AIM OF THE TASK
In the entries below, find every line with "questions" and copy it.

Records from a dataset
● ● ● ● ● ● ●
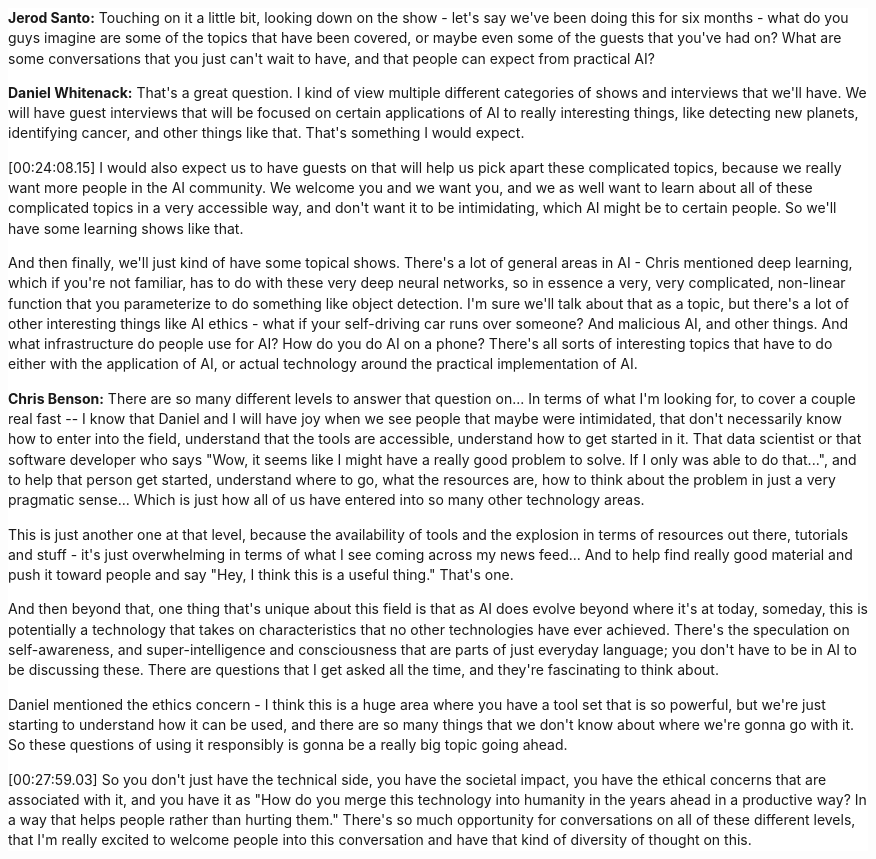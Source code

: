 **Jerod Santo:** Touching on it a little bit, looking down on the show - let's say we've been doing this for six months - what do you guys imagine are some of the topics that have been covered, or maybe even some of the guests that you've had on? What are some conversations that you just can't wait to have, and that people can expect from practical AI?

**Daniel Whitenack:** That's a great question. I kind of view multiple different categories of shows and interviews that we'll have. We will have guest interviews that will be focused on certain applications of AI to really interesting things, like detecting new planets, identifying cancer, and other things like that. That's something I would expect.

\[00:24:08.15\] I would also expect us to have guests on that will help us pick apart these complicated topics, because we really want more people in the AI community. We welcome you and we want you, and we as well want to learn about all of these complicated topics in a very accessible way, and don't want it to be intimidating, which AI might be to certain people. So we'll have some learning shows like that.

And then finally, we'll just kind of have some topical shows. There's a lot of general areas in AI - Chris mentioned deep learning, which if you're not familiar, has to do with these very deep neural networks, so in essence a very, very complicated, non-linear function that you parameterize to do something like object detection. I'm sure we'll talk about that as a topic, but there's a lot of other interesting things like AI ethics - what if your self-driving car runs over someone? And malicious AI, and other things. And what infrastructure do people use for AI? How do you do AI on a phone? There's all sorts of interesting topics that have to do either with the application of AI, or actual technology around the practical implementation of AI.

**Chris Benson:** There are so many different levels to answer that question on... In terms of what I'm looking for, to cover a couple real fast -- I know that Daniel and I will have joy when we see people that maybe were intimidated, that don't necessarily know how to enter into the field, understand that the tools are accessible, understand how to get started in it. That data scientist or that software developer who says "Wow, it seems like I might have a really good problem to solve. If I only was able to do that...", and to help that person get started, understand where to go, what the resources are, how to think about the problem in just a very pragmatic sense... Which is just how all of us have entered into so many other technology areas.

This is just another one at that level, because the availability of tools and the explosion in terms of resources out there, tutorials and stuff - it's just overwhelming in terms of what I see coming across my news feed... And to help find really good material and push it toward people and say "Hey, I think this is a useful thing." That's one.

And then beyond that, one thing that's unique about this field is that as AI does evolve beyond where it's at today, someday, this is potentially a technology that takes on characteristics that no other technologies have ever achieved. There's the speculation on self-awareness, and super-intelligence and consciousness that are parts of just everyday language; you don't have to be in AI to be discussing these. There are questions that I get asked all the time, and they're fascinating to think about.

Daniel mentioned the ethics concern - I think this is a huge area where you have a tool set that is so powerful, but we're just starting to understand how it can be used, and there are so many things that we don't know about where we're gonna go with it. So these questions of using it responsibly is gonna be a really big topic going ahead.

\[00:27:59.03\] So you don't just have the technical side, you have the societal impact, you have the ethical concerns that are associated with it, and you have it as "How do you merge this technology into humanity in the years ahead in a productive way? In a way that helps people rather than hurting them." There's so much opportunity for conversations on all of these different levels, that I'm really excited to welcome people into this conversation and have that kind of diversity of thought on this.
● ● ● ● ● ● ●
RESPONSE BELOW
And then beyond that, one thing that's unique about this field is that as AI does evolve beyond where it's at today, someday, this is potentially a technology that takes on characteristics that no other technologies have ever achieved. There's the speculation on self-awareness, and super-intelligence and consciousness that are parts of just everyday language; you don't have to be in AI to be discussing these. There are questions that I get asked all the time, and they're fascinating to think about.
Daniel mentioned the ethics concern - I think this is a huge area where you have a tool set that is so powerful, but we're just starting to understand how it can be used, and there are so many things that we don't know about where we're gonna go with it. So these questions of using it responsibly is gonna be a really big topic going ahead.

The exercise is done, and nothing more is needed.